6. When it all goes south, we need to "Fix this hand in hand". No one needs to battle alone, we can work as a team, whether its husband and wife, sisters or friends. If you see someone struggling, maybe it's a cue to offer to fix it together.

7. There is a scene where the attempt to help is a failure, and the guy gets hurt. He says the experience has "Ruined me for helping people". Yet we help people to help them, not to get thanks. So if you get hurt in the process by anger or ingratitude, it doesn't mean that will be the experience every time. Consider why you help people. What is the end result you are after - surely it's about them not you? With each new person you help, the experience will be different. Cast aside the bad experiences and move forward to a good one. This can be applied to other hurts in life, and thus a lesson in the resilience that is worth remembering to retell the story when kids decided they won't try anymore.

8. One of the things I loved in this film, was that it lists a whole lot of questions you need to know the answers to before considering getting married. It pushes the 'love is not enough, get to know the person first' barrow - a rarity in Princess films. It's done in a fun but specific way. BIG lesson for little girls around the world. The moral being to forgo it at your own peril.
9. On a practical note, I was totally unaware there was a school of thought on whether you stack firewood bark side up or down. A bit of googling has lead me to believe you should stack it bark side up, as the bark helps the rain to run off and thus stays drier, where as bark down will form a bowl and it soaks. Who says you can't learn real life lessons from movies??

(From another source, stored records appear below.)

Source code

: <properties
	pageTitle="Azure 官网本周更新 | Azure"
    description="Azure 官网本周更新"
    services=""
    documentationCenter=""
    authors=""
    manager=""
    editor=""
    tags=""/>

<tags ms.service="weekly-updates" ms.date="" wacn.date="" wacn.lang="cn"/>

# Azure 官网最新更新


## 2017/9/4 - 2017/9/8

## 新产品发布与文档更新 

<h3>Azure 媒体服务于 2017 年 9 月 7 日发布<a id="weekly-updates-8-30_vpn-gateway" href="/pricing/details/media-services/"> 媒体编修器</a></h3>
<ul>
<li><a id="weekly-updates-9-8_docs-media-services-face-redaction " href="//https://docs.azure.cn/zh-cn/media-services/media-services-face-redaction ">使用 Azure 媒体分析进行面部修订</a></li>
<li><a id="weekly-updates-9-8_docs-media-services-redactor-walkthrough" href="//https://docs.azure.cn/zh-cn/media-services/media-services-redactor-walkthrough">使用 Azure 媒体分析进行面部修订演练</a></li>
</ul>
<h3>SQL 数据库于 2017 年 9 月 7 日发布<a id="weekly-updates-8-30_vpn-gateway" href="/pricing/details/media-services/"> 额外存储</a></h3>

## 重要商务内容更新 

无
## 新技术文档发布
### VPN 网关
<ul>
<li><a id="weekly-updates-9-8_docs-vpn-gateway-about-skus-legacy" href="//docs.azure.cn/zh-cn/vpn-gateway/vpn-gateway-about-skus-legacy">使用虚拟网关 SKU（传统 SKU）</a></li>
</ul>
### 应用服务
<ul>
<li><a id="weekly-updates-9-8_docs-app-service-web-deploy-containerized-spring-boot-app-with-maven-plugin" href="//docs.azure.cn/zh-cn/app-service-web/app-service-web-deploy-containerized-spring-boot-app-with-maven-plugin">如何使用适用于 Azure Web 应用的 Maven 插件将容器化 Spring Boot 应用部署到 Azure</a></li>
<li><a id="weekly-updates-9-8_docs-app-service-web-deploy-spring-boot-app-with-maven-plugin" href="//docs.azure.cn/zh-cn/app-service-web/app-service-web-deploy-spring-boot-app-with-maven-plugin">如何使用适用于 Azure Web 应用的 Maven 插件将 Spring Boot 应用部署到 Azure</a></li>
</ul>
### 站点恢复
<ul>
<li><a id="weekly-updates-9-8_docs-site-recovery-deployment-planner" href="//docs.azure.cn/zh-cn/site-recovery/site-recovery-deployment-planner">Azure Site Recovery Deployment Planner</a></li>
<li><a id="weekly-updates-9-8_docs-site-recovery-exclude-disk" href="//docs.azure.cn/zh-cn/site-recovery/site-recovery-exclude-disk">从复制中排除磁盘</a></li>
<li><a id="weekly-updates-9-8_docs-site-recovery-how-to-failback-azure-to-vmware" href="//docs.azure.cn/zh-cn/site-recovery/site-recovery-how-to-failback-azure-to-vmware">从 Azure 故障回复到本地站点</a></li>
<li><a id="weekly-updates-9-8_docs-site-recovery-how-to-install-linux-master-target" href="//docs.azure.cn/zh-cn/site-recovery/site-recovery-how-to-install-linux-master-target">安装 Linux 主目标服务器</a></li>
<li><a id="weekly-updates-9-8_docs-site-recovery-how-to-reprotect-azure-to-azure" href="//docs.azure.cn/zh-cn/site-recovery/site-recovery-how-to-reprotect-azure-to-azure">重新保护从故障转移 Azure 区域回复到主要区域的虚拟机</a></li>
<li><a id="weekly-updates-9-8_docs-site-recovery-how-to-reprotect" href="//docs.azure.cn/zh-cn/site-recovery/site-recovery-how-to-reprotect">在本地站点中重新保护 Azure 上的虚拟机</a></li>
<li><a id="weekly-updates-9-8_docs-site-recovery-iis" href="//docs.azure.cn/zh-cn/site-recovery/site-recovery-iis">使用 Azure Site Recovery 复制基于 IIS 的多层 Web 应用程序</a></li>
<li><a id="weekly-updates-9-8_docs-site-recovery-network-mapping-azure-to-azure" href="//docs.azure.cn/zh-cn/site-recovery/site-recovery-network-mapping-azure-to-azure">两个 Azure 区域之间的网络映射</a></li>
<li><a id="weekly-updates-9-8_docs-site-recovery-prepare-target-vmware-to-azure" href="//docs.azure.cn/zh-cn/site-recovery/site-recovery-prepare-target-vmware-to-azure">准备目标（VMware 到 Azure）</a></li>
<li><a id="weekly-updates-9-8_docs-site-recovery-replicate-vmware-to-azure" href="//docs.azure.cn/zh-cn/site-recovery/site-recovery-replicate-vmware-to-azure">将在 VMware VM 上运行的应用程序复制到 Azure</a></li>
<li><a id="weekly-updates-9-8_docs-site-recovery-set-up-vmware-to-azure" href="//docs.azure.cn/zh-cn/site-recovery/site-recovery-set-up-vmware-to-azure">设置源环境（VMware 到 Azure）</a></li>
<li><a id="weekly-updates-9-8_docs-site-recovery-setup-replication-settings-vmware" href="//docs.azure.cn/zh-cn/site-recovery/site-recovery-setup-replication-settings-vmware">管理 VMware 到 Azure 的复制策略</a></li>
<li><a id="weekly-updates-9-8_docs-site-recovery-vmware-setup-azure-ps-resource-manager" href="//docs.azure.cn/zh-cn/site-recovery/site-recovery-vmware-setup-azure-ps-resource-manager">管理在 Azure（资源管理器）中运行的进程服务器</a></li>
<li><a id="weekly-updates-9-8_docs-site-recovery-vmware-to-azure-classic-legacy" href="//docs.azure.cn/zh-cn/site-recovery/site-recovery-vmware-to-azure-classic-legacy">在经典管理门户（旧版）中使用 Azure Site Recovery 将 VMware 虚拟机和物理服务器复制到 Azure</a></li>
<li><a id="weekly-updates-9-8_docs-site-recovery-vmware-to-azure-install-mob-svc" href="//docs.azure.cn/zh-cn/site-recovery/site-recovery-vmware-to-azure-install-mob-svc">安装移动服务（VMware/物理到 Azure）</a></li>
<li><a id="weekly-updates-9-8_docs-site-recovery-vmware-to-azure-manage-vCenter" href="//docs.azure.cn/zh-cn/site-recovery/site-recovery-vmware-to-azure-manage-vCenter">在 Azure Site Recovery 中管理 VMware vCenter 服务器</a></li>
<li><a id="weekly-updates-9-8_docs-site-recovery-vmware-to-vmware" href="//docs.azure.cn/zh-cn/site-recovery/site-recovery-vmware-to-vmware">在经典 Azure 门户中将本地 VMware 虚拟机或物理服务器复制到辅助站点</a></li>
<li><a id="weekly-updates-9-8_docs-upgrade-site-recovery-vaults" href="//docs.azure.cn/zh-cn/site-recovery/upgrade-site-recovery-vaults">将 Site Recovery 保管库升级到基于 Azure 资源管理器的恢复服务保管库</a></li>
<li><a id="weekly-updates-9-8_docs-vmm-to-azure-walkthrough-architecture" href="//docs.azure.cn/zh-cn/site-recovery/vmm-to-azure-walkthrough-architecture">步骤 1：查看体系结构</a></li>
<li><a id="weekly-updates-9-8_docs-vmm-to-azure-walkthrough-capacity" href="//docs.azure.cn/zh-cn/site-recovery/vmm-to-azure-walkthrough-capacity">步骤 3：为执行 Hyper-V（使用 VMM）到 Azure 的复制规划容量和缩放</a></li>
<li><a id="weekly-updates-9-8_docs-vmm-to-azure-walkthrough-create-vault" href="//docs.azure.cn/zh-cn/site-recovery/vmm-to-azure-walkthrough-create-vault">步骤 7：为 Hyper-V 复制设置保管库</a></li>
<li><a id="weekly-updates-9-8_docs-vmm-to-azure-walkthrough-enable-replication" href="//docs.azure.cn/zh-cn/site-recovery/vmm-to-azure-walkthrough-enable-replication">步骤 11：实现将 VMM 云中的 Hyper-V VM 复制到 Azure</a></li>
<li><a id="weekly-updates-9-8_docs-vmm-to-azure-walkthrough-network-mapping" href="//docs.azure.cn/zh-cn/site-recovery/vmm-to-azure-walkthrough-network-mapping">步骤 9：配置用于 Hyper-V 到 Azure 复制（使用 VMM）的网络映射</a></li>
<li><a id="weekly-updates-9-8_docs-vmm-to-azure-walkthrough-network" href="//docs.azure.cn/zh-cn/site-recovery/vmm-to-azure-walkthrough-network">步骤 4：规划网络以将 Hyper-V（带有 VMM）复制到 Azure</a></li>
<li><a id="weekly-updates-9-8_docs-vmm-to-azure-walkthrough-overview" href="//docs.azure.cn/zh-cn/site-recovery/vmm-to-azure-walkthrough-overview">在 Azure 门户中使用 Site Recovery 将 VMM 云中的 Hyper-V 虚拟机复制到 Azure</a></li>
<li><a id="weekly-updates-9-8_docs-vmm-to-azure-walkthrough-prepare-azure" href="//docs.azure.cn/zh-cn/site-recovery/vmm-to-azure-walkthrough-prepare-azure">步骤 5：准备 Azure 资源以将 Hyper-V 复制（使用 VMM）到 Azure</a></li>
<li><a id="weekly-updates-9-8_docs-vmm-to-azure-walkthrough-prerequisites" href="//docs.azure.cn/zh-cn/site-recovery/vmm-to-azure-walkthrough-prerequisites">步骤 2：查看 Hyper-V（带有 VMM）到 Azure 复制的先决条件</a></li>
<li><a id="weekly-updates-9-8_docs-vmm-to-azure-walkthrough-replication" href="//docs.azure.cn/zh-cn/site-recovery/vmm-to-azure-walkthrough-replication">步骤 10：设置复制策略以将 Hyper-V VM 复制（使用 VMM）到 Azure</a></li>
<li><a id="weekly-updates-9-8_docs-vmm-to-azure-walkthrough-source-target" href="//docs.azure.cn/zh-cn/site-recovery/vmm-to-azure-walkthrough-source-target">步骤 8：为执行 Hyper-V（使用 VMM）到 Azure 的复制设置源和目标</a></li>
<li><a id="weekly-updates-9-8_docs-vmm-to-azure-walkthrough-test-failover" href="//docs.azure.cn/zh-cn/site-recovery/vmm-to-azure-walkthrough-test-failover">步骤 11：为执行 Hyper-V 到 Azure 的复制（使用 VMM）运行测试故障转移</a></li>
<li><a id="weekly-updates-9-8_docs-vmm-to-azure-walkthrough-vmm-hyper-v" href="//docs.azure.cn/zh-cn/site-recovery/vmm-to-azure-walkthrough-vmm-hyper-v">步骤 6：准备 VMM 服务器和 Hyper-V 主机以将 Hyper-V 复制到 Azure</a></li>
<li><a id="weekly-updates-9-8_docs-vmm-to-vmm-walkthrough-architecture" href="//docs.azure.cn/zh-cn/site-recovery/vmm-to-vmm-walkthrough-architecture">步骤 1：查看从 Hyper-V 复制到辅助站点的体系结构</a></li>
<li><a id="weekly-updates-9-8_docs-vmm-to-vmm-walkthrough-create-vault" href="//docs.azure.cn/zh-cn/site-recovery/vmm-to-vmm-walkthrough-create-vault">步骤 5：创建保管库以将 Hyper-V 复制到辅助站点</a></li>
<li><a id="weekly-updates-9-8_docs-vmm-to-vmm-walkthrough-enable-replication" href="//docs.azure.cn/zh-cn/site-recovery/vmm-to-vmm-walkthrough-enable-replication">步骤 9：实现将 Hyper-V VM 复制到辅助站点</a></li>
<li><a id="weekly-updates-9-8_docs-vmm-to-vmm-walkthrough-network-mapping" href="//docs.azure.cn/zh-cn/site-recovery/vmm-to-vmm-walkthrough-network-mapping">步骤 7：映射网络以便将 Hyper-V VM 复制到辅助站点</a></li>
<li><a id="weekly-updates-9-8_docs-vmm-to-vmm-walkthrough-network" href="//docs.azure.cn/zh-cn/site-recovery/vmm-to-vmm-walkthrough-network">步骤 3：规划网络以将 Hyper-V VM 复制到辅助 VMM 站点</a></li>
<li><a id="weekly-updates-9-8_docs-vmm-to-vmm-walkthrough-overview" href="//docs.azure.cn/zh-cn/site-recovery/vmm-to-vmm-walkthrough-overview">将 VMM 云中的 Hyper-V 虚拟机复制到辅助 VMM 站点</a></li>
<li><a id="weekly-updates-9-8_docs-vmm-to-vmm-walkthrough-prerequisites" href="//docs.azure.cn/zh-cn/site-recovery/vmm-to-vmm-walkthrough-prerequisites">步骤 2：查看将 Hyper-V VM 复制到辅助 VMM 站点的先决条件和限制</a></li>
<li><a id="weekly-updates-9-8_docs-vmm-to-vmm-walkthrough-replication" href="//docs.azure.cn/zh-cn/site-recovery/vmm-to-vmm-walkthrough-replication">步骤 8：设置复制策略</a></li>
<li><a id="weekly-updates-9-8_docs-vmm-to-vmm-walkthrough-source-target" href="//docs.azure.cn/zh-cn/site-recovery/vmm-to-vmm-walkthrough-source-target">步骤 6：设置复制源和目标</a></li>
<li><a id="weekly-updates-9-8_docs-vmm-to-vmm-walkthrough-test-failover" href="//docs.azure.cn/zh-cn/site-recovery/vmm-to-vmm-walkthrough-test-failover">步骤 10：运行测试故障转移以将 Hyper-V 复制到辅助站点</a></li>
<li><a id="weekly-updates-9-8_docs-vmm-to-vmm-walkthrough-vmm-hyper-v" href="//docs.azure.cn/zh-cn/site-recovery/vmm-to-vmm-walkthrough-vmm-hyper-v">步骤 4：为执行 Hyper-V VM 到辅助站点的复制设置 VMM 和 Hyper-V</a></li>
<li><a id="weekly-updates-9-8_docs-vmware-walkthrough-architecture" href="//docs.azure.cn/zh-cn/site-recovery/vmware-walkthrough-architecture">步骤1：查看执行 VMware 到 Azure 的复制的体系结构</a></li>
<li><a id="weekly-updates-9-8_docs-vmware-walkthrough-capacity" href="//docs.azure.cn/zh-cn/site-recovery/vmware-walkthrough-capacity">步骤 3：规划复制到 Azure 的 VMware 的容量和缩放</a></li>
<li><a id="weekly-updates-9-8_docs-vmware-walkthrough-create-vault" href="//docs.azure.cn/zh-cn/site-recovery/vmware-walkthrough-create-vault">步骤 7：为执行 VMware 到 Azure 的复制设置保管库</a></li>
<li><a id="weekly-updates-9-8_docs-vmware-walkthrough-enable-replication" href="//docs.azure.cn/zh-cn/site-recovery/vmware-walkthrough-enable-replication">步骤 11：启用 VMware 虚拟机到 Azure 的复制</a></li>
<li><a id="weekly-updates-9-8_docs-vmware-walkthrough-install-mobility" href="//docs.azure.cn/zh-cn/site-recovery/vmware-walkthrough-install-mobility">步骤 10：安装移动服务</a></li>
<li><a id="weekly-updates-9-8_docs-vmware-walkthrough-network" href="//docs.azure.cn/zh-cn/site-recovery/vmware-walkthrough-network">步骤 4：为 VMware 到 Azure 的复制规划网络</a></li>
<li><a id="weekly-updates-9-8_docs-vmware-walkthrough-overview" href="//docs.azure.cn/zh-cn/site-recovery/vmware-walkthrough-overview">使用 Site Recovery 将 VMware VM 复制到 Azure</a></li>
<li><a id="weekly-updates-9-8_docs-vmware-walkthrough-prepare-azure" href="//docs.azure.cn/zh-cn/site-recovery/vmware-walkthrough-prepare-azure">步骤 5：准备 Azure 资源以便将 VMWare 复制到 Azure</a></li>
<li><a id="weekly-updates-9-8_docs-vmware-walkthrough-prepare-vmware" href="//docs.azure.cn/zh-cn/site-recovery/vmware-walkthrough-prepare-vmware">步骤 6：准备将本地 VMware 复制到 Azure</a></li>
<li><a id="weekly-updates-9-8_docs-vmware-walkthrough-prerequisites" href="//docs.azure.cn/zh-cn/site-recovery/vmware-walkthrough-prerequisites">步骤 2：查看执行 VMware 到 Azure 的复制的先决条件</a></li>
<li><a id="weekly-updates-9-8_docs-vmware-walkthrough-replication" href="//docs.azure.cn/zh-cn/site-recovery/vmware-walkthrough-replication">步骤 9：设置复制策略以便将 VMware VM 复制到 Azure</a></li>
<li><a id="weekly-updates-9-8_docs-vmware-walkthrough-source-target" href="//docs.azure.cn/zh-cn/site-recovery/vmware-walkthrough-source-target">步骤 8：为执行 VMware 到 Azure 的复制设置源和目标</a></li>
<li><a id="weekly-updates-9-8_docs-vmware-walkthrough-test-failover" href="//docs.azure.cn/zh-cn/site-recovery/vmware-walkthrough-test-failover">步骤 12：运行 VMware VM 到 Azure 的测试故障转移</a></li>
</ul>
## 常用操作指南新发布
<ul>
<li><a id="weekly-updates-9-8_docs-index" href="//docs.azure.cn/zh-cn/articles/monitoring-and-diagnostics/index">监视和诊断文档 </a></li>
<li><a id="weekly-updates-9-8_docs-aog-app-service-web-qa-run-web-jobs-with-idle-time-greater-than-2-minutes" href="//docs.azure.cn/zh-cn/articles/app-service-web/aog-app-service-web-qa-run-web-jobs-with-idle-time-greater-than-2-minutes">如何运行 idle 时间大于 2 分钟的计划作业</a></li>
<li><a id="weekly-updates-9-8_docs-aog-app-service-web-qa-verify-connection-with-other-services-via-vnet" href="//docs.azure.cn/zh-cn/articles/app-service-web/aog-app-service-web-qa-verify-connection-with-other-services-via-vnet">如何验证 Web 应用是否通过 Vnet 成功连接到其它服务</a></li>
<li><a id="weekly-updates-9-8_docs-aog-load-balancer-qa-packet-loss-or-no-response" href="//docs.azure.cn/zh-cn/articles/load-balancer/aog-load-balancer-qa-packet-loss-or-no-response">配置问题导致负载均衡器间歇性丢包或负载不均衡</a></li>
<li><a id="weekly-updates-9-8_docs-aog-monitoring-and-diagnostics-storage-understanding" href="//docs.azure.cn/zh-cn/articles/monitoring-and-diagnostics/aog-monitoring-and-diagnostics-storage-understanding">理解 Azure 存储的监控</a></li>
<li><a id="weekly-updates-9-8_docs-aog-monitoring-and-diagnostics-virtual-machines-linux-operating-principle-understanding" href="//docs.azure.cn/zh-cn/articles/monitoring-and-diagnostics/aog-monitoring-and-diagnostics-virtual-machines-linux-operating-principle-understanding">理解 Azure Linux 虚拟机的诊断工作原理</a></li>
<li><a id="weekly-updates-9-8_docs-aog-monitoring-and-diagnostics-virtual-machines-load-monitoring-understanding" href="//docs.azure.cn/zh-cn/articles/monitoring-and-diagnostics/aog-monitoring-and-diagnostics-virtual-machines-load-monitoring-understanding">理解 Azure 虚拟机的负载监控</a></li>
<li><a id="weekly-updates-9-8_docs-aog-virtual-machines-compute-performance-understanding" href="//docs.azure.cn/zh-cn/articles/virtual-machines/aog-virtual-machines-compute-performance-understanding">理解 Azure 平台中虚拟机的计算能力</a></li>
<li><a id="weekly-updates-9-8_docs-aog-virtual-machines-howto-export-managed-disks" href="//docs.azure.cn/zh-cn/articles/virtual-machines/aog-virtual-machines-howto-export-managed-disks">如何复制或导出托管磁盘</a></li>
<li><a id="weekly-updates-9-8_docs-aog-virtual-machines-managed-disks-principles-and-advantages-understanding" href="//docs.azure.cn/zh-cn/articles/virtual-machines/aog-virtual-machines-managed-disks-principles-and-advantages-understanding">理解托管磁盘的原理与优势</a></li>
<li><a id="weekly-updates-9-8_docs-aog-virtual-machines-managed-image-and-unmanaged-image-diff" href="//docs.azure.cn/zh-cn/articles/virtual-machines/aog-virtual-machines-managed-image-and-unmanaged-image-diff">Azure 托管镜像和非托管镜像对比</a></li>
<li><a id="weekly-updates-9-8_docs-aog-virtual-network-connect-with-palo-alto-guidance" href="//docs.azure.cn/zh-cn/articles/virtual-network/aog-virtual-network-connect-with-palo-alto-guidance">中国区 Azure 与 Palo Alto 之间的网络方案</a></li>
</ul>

10. All in all, I liked Frozen, and I liked that the girls had to get stuff done for themselves. They were ultimately all that they needed, and the men were just a bonus. No sitting around for a true love to fix things. So for that alone, a must see for little girls around the world.

You know what? I am thankful that the movies for young kids are shifting a little, so the Princesses take charge instead of sitting around playing victims. Our daughters may develop better self worth, or maybe they'll just start to burst into song a lot.

With that, I'm tenuously linking up with A Parenting Life for Thankful Thursday.

6 comments:

  1. I thought exactly the same as I watched the movie. Especially since that very same day my Miss 7 had been telling me how she can't wait to grow up and find a boy to love her!

    Thanks for joining in with #thankfulthursday I don't in the least bit think it was a tenuous link!

    ReplyDelete
  2. Ooooh thanks for the lovely, detailed review, I've promised my big girls that we'll see Frozen tomorrow and was quietly dreading another 'damsel in distress' flick. Now I'm kinda pumped to see it!

    ReplyDelete
  3. I like the sound of this princess's that can do things for themselves a good way to go I say. Some great life lessons there I especially like number 1 and 2. Wishing you a fearless 2014.

    ReplyDelete
  4. I loved this movie too, for all the reasons you set out. We had a chat about it around the dinner table after seeing it the other day. It was a light-hearted but serious "don't get engaged the first day you meet someone"!

    ReplyDelete
  5. Awesome! Now that I've read this blog post, I can say, 'I already know what this movie is all about, so you take them.' To the GOM! It is a relief to hear this is not just as knight in shining armour story!

    ReplyDelete
  6. I'm thankful the princess movies are shifting a little too. We watched this for the first time on the weekend and I loved it. I loved that the act of true love came from the sister and not a guy. I loved that the happy ending wasn't about finding the man of your dreams. So many great messages in this one.